Heterogeneity of Unilateral Multiple Tumors
Based on the criteria outlined above, the heterogeneity of unilateral multiple breast carcinoma was present in 7 cases (46.7%), one (case 9) determined by HER-2 assessment and the remaining 6 cases (10-15) by microsatellite analysis. All tumors in the same breast showed identical immunostaining for ER and PR.
Approximately 5-10% of breast cancer patients have multiple tumors, either unilaterally or bilaterally.1,2 Although multiple lines of evidence have suggested that most unilateral multiple breast carcinomas are clonally-related and likely represent intra-mammary spread of a single lesion in synchronous cases and recurrences in metachronous cases,3-5,7 this does not necessarily indicate that all cancers in the same breast are identical. Middleton et al noted previously an identical immunohistochemical profile of synchronous unilateral multiple breast carcinoma, with regard to ER and PR.3 In contrast, this same study found no differences in HER-2 expression in unilateral multiple breast carcinomas, whereas we were able to establish one patient whose tumors showed different HER-2 status. Identification of the HER-2 gene amplification in one of her tumors played a significant role in the treatment of this particular patient, and the finding may have been missed had only one tumor been examined. In addition, we were able to demonstrate genetic heterogeneity between tumors in the same breast in 6/15 cases (40%) by assessment of the LOH pattern.
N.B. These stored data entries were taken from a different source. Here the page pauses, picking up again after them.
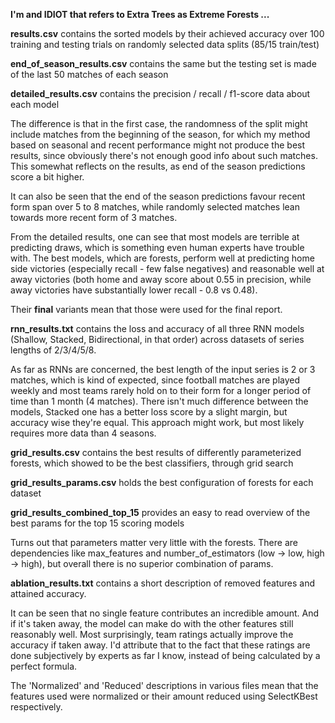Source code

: **I'm and IDIOT that refers to Extra Trees as Extreme Forests ...**

**results.csv** contains the sorted models by their achieved accuracy over 100 training and testing trials on randomly selected data splits (85/15 train/test)

**end_of_season_results.csv** contains the same but the testing set is made of the last 50 matches of each season

**detailed_results.csv** contains the precision / recall / f1-score data about each model

The difference is that in the first case, the randomness of the split might include matches from the beginning of the season, for which my method based on
seasonal and recent performance might not produce the best results, since obviously there's not enough good info about such matches.
This somewhat reflects on the results, as end of the season predictions score a bit higher.

It can also be seen that the end of the season predictions favour recent form span over 5 to 8 matches, while randomly selected matches lean towards more recent form of 3 matches.

From the detailed results, one can see that most models are terrible at predicting draws, which
is something even human experts have trouble with. The best models, which are forests, perform well at
predicting home side victories (especially recall - few false negatives) and reasonable well at away victories (both home and away score about 0.55 in precision, while away victories have substantially lower
recall - 0.8 vs 0.48).

Their **final** variants mean that those were used for the final report.


**rnn_results.txt** contains the loss and accuracy of all three RNN models (Shallow, Stacked, Bidirectional, in that order) across datasets of series lengths of 2/3/4/5/8.

As far as RNNs are concerned, the best length of the input series is 2 or 3 matches, which is kind of expected, since football matches are played weekly and most teams rarely hold on to their form for a longer period of time than 1 month (4 matches). There isn't much difference between the models, Stacked one has a better loss score by a slight margin, but accuracy wise they're equal. This approach might work, but most likely requires more data than 4 seasons.


**grid_results.csv** contains the best results of differently parameterized forests, which showed to be the best classifiers, through grid search

**grid_results_params.csv** holds the best configuration of forests for each dataset

**grid_results_combined_top_15** provides an easy to read overview of the best params for the top 15 scoring models


Turns out that parameters matter very little with the forests. There are dependencies like max_features and number_of_estimators (low -> low, high -> high), but overall there is no superior combination of params.


**ablation_results.txt** contains a short description of removed features and attained accuracy.

It can be seen that no single feature contributes an incredible amount. And if it's taken away, the model can make do with the other features still reasonably well. Most surprisingly, team ratings actually improve the accuracy if taken away. I'd attribute that to the fact that these ratings are done subjectively by experts as far I know, instead of being calculated by a perfect formula. 




The 'Normalized' and 'Reduced' descriptions in various files mean that the features used were normalized or their amount reduced using SelectKBest respectively.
The frequency of MSI in breast carcinoma varies considerably, due largely to the lack of well-defined criteria for the assessment. MSI has been observed to be a frequent finding (33%) in advanced breast cancers.18 Not all of our patients had advanced disease, however, so the lower frequency of MSI (13.3%) in our cases is not unexpected. Whether the presence of MSI has an impact upon the outcome of unilateral multiple breast cancer deserves additional study.
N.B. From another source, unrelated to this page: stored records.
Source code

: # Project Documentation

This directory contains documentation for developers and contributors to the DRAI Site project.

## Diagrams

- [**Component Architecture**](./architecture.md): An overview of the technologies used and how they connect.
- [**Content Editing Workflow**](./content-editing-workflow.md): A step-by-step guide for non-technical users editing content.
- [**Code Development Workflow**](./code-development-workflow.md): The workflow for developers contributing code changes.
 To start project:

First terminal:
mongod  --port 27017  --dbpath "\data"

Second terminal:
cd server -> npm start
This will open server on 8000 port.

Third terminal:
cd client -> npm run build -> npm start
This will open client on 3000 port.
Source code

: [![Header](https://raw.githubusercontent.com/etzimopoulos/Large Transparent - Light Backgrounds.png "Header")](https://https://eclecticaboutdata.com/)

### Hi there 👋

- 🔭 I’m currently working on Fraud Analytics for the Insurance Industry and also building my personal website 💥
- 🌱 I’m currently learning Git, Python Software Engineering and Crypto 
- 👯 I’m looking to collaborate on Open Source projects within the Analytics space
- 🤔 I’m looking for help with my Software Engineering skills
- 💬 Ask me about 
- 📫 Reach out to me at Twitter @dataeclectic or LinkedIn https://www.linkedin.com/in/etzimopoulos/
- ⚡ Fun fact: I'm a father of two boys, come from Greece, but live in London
Table: Immunohistochemical and microsatellite analyses of unilateral multiple breast cancer.
In conclusion, heterogeneity is commonly observed among tumors in unilateral multiple breast cancer. Even though the differences were minimal with respect to the routinely-used biomarkers (ER, PR, and HER2), more frequent differences were shown at the molecular level. Therefore, all of the present and future prognostic and therapeutic biomarkers should be evaluated in all masses in the same breast, in order to provide the full benefits of treatment modalities to patients with unilateral multiple breast cancer.
This work was supported by grants from the Thailand Research Fund (to SS and AM) and The Pharmaceutical Research and Manufacturers Association of Thailand (to SS). None of the authors have any conflict of interest to declare.